At first glance, this would seem to be insufficient for what is likely to be a major program of labour market adjustment. If, for the sake of argument, we were to accept the TCFUA's figure of the loss of 30,000 jobs as a result of these changes to the industry, that $50 million figure would essentially amount to $1,667 per newly jobless worker over the course of the next 10 years. I believe the government has failed to prove that the transitional assistance component of its proposed changes to the assistance scheme is sufficient to help employees develop and adapt their skills or to retain or find new jobs. Again, that ought to be cause for concern.

I also want to mention the issue concerning the Homeworkers Code of Practice. During the inquiry into this bill the committee heard disturbing and heartbreaking evidence about outworkers in the garment industry working terrible hours for very little pay and under dreadful conditions. We heard about a woman who receives $7 an hour to sew swimwear and who sometimes has to work up to 16 hours a day to support her family. These conditions are having a terrible impact on her health. We also heard the story of an outworker in the fashion industry who has made ladies blouses for at least the past 15 years. She used to receive $11 per garment but in the last five years she has received only $5.30 per garment, and the work has become more complicated. For instance, for some of the garments—not that I would know much about these things, not purchasing blouses—she has to join as many as 13 pieces together. She usually starts work at six o'clock in the morning. If there is the stress of an urgent order, she has to start work when she wakes up at three o'clock or five o'clock on that day.

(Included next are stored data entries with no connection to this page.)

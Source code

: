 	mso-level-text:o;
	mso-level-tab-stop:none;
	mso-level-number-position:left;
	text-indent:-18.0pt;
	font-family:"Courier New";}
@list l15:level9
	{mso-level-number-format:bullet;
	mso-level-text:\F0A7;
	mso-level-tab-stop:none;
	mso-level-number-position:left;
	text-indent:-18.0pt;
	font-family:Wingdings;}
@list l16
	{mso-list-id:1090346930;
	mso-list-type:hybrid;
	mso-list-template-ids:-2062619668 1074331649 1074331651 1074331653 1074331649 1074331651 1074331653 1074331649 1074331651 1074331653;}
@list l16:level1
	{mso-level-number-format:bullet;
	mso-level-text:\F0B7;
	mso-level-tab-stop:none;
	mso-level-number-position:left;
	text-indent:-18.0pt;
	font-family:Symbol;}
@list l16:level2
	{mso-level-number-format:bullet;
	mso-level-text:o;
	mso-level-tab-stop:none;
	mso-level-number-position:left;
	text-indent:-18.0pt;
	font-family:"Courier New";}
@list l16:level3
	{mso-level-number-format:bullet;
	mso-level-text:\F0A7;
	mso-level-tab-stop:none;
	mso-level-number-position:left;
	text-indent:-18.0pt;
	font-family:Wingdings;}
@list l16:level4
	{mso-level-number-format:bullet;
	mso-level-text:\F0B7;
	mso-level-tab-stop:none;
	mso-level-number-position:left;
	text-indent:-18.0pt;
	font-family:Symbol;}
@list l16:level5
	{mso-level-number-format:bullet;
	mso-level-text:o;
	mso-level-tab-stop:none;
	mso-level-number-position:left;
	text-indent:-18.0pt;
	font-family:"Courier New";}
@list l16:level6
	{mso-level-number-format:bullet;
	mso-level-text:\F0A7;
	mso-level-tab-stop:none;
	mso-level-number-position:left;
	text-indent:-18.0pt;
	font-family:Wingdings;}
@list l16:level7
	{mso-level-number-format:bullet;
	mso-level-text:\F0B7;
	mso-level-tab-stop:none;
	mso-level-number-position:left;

We fight hard to ensure that all Australians have a decent working environment, and it is disgraceful that there are people in this country who are treated so very badly by their employers. There was a report into outworkers in the garment industry in 1997, before I came to the Senate. In the years since that report came out the government has done virtually nothing to implement any of the recommendations to make life better for garment workers. It is a disgrace that we still hear stories about the continued and systematic of exploitation of outworkers in the TCF industry. The Australian Democrats believe that all participants in the TCF industry should sign up to the FairWear Homeworkers Code of Practice or an equivalent code of practice and end the exploitation of outworkers in this industry. This should be a mandatory condition to receiving SIP funding under this legislation.

I want to conclude by expressing my extreme disappointment in the opposition. I believe that, desperate to prove some form of economic credentials in the wake of their recent election loss, they sold out on their key principles to their constituents, not so much to the union but to the potential 30,000 people who would presumably support them and who may well be out of work. I believe that, if they had stuck to their guns and insisted that the tariff reduction provisions in this bill be de-linked from the extension to the SIP program, there was leverage to negotiate with the government to pass that part of the bill that we all agree on and to delay the tariff reduction component until a later date. I think it is fairly clear—the writing is on the wall—that they have decided to let this get through. No matter about all the passionate speeches we have heard in this place about this issue over the past year, all of the effort that went into the committee inquiry and report has pretty much come to nil.

I sincerely hope that the anticipated outcomes of this legislation are not as dire as some of us might fear. If they are, I think we have only ourselves to blame because the inquiry was pretty clear in elucidating many of the issues. The policy response does not seem to be commensurate with what we had on the table and is certainly not with what we have before us on this occasion.